● **Exercise aim**
Go through the data below and transcribe it exactly. Omit the images.

● **Given records**
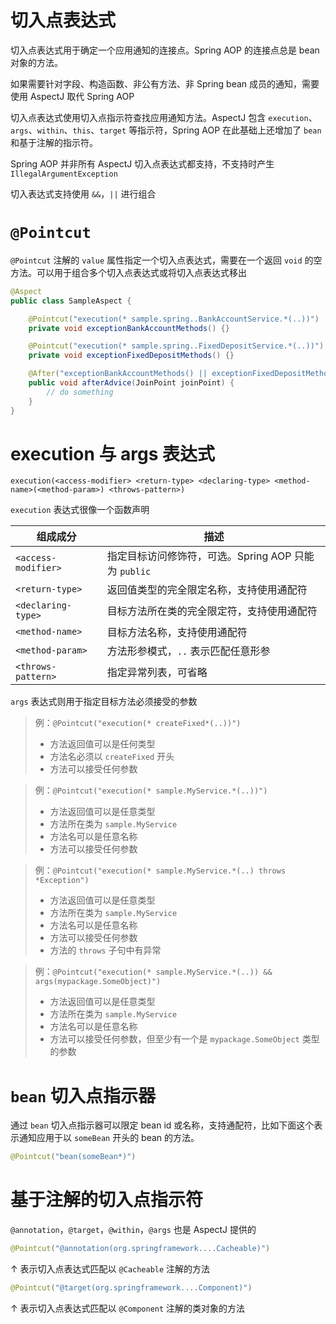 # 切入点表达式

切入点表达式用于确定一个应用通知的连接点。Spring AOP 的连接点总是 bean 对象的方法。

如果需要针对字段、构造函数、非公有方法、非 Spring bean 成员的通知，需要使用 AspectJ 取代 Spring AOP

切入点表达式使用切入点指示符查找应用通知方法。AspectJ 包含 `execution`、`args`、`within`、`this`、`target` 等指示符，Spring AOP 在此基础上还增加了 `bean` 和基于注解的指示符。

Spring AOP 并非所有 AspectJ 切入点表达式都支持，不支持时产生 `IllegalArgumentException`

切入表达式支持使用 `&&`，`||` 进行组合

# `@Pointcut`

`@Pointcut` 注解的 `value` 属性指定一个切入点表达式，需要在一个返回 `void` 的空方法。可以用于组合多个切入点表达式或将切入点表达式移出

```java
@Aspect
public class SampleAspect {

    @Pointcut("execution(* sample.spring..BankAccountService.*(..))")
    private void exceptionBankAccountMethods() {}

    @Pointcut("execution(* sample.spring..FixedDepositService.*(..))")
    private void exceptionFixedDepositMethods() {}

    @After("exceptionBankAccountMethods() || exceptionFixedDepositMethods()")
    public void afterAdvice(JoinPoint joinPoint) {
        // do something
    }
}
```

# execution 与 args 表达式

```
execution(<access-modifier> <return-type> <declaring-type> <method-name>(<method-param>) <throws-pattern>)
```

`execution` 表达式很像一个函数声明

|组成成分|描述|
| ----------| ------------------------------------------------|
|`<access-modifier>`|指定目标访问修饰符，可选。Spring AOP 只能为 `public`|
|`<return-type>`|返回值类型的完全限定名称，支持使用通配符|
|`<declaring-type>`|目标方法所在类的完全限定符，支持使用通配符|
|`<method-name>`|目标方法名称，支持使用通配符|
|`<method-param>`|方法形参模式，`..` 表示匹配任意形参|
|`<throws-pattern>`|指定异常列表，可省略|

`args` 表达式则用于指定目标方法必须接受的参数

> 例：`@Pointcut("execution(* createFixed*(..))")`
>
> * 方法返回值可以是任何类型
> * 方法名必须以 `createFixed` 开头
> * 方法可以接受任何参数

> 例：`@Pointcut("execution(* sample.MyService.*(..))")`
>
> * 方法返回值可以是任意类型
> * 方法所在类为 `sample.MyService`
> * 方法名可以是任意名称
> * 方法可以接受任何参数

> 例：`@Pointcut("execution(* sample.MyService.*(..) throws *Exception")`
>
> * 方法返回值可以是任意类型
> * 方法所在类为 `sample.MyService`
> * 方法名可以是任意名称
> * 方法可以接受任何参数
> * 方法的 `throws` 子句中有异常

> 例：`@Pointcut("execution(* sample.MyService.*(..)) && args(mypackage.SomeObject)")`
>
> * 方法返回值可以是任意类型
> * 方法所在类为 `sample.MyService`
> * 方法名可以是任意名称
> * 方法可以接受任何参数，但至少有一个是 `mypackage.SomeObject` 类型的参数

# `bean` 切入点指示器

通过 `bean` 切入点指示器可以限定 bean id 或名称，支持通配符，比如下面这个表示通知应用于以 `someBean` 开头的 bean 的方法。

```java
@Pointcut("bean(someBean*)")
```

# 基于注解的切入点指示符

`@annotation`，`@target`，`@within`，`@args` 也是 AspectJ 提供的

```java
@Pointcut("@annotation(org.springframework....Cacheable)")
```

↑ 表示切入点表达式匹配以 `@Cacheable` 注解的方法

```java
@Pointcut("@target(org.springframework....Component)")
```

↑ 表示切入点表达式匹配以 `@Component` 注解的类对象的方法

● **Exercise response**
 # 切入点表达式

切入点表达式用于确定一个应用通知的连接点。Spring AOP 的连接点总是 bean 对象的方法。

如果需要针对字段、构造函数、非公有方法、非 Spring bean 成员的通知，需要使用 AspectJ 取代 Spring AOP

切入点表达式使用切入点指示符查找应用通知方法。AspectJ 包含 `execution`、`args`、`within`、`this`、`target` 等指示符，Spring AOP 在此基础上还增加了 `bean` 和基于注解的指示符。

Spring AOP 并非所有 AspectJ 切入点表达式都支持，不支持时产生 `IllegalArgumentException`

切入表达式支持使用 `&&`，`||` 进行组合

# `@Pointcut`

`@Pointcut` 注解的 `value` 属性指定一个切入点表达式，需要在一个返回 `void` 的空方法。可以用于组合多个切入点表达式或将切入点表达式移出

```java
@Aspect
public class SampleAspect {

    @Pointcut("execution(* sample.spring..BankAccountService.*(..))")
    private void exceptionBankAccountMethods() {}

    @Pointcut("execution(* sample.spring..FixedDepositService.*(..))")
    private void exceptionFixedDepositMethods() {}

    @After("exceptionBankAccountMethods() || exceptionFixedDepositMethods()")
    public void afterAdvice(JoinPoint joinPoint) {
        // do something
    }
}
```

# execution 与 args 表达式

```
execution(<access-modifier> <return-type> <declaring-type> <method-name>(<method-param>) <throws-pattern>)
```

`execution` 表达式很像一个函数声明

|组成成分|描述|
| ----------| ------------------------------------------------|
|`<access-modifier>`|指定目标访问修饰符，可选。Spring AOP 只能为 `public`|
|`<return-type>`|返回值类型的完全限定名称，支持使用通配符|
|`<declaring-type>`|目标方法所在类的完全限定符，支持使用通配符|
|`<method-name>`|目标方法名称，支持使用通配符|
|`<method-param>`|方法形参模式，`..` 表示匹配任意形参|
|`<throws-pattern>`|指定异常列表，可省略|

`args` 表达式则用于指定目标方法必须接受的参数

> 例：`@Pointcut("execution(* createFixed*(..))")`
>
> * 方法返回值可以是任何类型
> * 方法名必须以 `createFixed` 开头
> * 方法可以接受任何参数

> 例：`@Pointcut("execution(* sample.MyService.*(..))")`
>
> * 方法返回值可以是任意类型
> * 方法所在类为 `sample.MyService`
> * 方法名可以是任意名称
> * 方法可以接受任何参数

> 例：`@Pointcut("execution(* sample.MyService.*(..) throws *Exception")`
>
> * 方法返回值可以是任意类型
> * 方法所在类为 `sample.MyService`
> * 方法名可以是任意名称
> * 方法可以接受任何参数
> * 方法的 `throws` 子句中有异常

> 例：`@Pointcut("execution(* sample.MyService.*(..)) && args(mypackage.SomeObject)")`
>
> * 方法返回值可以是任意类型
> * 方法所在类为 `sample.MyService`
> * 方法名可以是任意名称
> * 方法可以接受任何参数，但至少有一个是 `mypackage.SomeObject` 类型的参数

# `bean` 切入点指示器

通过 `bean` 切入点指示器可以限定 bean id 或名称，支持通配符，比如下面这个表示通知应用于以 `someBean` 开头的 bean 的方法。

```java
@Pointcut("bean(someBean*)")
```

# 基于注解的切入点指示符

`@annotation`，`@target`，`@within`，`@args` 也是 AspectJ 提供的

```java
@Pointcut("@annotation(org.springframework....Cacheable)")
```

↑ 表示切入点表达式匹配以 `@Cacheable` 注解的方法

```java
@Pointcut("@target(org.springframework....Component)")
```

↑ 表示切入点表达式匹配以 `@Component` 注解的类对象的方法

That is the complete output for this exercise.